Goal of the exercise: Copy each line of the data below in which the word "spills" can be found.

Record extracts:
• • • •

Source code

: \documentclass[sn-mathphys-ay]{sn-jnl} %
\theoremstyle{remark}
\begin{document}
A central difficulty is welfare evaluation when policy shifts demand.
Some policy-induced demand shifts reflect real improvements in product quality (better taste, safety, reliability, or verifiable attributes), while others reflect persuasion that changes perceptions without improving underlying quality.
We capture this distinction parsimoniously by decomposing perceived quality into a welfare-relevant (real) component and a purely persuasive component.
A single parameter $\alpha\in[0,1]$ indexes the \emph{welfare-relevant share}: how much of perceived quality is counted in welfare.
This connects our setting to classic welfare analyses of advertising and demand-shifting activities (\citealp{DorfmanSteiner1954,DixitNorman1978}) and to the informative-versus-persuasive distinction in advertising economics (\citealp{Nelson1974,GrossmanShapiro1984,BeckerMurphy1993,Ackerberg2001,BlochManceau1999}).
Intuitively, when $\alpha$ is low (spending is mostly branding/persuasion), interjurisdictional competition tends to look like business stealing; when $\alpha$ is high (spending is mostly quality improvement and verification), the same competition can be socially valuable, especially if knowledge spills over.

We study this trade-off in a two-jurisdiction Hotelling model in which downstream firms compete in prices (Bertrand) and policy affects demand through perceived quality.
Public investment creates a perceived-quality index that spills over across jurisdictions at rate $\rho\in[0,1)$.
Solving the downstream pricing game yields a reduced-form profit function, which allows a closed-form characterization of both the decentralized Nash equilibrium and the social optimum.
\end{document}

• • • •

Expected answer:
Intuitively, when $\alpha$ is low (spending is mostly branding/persuasion), interjurisdictional competition tends to look like business stealing; when $\alpha$ is high (spending is mostly quality improvement and verification), the same competition can be socially valuable, especially if knowledge spills over.
Public investment creates a perceived-quality index that spills over across jurisdictions at rate $\rho\in[0,1)$.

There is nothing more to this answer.